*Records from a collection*
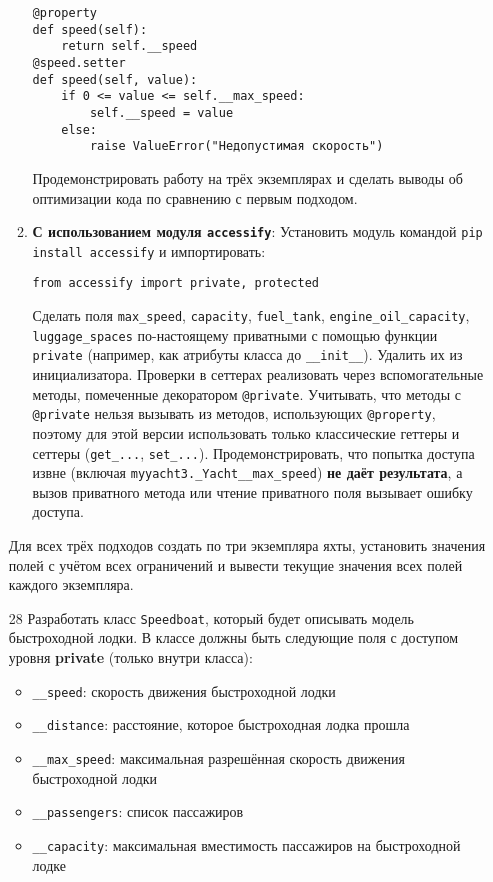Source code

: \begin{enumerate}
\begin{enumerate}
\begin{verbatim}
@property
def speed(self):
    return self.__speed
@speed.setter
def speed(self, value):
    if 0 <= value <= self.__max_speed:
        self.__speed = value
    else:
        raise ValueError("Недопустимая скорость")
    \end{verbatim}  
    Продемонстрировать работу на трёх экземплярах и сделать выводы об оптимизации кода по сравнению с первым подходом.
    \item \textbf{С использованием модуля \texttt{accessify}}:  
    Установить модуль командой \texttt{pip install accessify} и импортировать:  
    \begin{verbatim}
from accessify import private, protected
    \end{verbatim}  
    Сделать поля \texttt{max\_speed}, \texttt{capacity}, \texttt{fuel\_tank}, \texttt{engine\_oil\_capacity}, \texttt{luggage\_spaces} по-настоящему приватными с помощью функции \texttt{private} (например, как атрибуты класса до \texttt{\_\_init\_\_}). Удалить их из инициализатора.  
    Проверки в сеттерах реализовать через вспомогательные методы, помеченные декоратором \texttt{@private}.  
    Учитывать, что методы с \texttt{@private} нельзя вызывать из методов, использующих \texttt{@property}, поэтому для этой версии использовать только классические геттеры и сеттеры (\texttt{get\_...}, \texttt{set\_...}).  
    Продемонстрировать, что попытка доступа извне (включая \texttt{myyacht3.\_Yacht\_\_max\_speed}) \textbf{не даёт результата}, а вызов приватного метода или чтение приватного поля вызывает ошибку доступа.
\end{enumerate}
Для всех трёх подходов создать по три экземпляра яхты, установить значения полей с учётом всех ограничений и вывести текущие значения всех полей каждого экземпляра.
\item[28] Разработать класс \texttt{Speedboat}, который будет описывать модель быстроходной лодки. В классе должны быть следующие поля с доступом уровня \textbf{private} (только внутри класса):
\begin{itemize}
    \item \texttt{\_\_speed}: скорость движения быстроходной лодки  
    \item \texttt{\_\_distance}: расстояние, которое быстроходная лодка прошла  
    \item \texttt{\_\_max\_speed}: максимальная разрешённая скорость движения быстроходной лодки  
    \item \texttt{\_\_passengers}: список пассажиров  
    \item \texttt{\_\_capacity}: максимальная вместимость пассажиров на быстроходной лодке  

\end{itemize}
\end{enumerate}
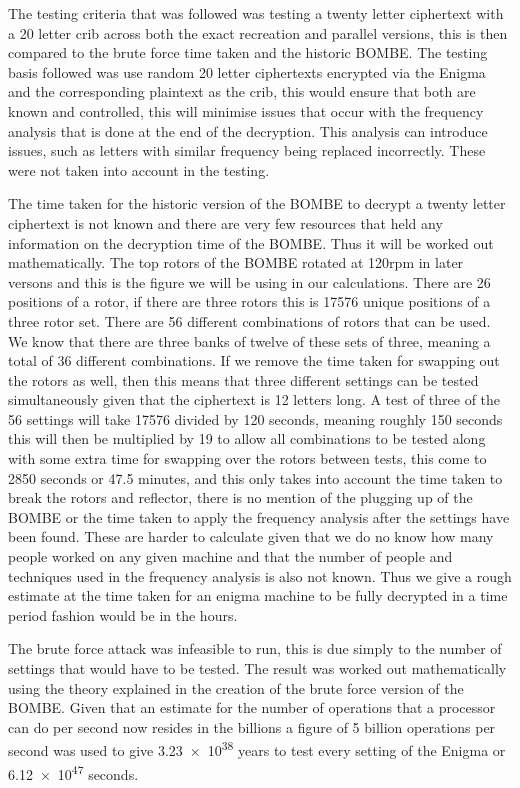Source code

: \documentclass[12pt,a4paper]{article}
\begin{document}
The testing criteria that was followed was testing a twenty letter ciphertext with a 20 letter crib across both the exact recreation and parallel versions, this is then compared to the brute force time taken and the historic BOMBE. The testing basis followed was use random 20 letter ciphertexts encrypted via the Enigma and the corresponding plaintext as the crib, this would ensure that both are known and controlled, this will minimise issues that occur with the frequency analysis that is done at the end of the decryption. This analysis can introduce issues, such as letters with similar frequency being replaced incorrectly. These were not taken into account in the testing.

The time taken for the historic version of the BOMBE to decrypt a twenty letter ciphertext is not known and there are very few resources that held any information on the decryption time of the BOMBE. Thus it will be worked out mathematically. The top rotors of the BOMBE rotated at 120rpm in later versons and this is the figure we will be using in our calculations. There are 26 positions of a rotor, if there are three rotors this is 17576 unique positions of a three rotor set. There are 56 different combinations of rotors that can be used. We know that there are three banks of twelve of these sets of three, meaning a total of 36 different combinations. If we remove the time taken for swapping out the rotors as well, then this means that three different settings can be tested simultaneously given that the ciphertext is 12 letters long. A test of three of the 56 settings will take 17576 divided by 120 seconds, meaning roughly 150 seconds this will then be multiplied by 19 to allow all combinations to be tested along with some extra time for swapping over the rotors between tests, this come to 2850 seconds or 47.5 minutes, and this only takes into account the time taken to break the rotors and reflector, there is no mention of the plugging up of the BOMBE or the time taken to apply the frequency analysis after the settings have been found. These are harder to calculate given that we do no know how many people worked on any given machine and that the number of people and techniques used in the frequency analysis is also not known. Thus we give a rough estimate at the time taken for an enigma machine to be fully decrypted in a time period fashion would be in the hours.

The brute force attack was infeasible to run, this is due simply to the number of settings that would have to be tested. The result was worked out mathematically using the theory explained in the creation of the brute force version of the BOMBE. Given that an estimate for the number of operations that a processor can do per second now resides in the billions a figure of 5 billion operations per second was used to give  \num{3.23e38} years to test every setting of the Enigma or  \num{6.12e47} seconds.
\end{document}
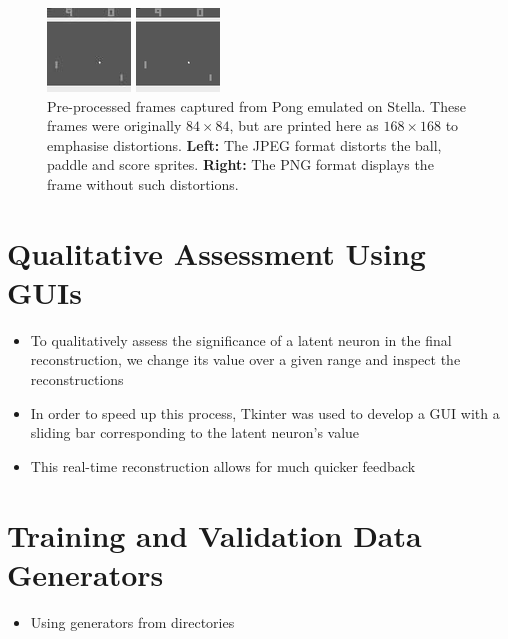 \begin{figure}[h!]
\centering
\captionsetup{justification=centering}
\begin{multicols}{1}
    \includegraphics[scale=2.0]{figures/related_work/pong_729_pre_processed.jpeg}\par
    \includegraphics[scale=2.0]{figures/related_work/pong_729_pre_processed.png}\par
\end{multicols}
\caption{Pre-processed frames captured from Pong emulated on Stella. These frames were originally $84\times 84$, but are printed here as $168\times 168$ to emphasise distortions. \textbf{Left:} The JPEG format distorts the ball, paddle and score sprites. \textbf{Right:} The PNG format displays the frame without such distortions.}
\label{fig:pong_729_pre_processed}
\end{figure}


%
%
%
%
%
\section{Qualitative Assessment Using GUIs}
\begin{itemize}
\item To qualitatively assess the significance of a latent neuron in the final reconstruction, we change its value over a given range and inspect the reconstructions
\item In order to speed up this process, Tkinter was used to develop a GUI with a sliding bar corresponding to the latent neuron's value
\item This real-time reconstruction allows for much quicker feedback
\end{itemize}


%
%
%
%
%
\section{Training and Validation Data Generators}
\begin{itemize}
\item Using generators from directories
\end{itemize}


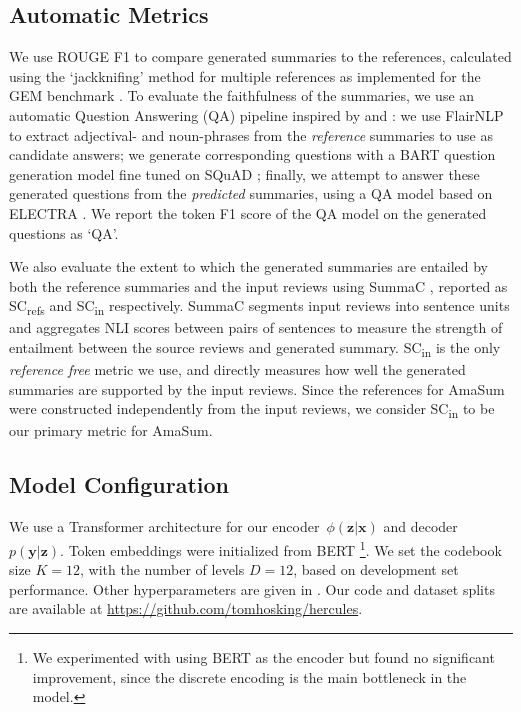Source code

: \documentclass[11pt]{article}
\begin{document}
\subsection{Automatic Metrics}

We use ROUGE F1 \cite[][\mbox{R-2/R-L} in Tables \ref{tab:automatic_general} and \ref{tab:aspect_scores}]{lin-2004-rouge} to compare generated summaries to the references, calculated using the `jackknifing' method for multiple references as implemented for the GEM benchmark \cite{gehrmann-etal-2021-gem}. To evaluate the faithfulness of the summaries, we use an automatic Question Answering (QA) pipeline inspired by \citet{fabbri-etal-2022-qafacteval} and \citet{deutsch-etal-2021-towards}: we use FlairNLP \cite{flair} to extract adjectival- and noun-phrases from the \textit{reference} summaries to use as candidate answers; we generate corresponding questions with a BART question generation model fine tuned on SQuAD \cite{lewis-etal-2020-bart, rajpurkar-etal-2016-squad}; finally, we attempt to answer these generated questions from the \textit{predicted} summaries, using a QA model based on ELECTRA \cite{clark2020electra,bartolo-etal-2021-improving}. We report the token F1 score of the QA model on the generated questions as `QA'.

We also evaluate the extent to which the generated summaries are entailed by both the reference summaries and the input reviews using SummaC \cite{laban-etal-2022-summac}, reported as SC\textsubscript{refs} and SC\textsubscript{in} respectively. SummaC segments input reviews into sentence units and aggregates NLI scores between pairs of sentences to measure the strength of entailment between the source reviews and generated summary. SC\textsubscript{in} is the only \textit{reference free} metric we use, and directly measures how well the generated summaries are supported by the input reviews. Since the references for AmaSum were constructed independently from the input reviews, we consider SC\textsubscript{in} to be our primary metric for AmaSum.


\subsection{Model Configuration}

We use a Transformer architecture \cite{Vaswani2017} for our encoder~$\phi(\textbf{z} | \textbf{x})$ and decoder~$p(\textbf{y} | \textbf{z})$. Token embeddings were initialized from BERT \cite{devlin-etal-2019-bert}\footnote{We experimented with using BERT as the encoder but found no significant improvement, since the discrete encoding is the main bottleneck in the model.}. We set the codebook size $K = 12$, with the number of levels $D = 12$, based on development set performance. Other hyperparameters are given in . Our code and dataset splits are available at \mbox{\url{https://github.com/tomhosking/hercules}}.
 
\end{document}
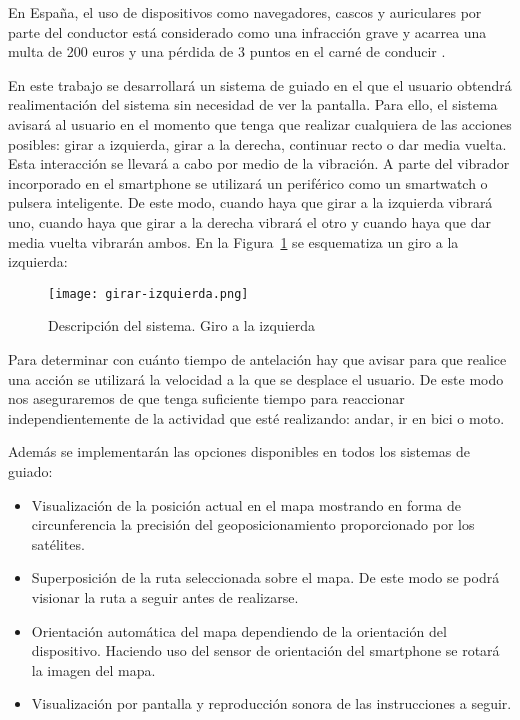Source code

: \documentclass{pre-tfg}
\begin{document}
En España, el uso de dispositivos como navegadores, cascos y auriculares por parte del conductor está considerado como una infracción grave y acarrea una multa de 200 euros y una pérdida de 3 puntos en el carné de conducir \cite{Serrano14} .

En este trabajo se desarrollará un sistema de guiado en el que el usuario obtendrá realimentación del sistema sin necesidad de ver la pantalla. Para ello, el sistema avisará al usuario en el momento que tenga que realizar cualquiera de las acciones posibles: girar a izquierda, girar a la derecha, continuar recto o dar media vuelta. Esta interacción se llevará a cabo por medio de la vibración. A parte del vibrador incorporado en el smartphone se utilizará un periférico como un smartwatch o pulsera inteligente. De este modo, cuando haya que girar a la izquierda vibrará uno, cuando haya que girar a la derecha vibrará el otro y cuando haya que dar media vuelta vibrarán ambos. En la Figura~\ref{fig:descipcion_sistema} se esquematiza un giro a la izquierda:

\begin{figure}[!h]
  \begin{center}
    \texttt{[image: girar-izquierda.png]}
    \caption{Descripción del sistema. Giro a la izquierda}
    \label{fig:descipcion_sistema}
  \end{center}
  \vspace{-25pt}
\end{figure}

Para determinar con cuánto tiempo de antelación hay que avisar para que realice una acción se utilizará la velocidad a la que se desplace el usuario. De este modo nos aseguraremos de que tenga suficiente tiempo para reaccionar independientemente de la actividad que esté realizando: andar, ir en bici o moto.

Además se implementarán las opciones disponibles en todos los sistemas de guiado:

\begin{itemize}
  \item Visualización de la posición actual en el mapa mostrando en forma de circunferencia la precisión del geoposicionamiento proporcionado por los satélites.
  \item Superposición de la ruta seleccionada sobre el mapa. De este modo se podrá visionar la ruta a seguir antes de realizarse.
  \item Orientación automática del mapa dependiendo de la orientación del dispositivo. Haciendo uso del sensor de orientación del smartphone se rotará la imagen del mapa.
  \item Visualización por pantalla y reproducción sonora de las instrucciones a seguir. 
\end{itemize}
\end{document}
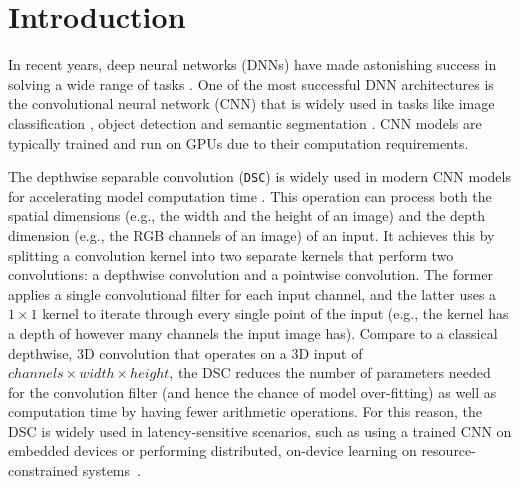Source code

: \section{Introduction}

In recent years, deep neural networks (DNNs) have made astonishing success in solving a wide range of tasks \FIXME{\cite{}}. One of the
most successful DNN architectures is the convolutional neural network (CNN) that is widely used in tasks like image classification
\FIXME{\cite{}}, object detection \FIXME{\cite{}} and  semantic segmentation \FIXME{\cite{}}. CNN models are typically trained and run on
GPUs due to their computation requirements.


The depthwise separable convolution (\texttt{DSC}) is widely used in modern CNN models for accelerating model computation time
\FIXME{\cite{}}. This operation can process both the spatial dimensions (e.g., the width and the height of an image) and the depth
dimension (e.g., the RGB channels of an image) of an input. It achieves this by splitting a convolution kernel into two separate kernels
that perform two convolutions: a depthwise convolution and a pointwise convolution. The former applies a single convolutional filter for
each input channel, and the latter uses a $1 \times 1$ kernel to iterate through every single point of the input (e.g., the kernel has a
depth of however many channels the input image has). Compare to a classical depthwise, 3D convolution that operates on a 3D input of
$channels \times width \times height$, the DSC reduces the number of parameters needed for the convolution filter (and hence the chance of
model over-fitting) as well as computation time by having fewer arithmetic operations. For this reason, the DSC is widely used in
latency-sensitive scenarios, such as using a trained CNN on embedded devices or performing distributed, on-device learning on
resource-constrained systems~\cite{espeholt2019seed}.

*Exercise instructions*
Pull each line containing the word "filter" out of the data above.

*Completed task*
that perform two convolutions: a depthwise convolution and a pointwise convolution. The former applies a single convolutional filter for
$channels \times width \times height$, the DSC reduces the number of parameters needed for the convolution filter (and hence the chance of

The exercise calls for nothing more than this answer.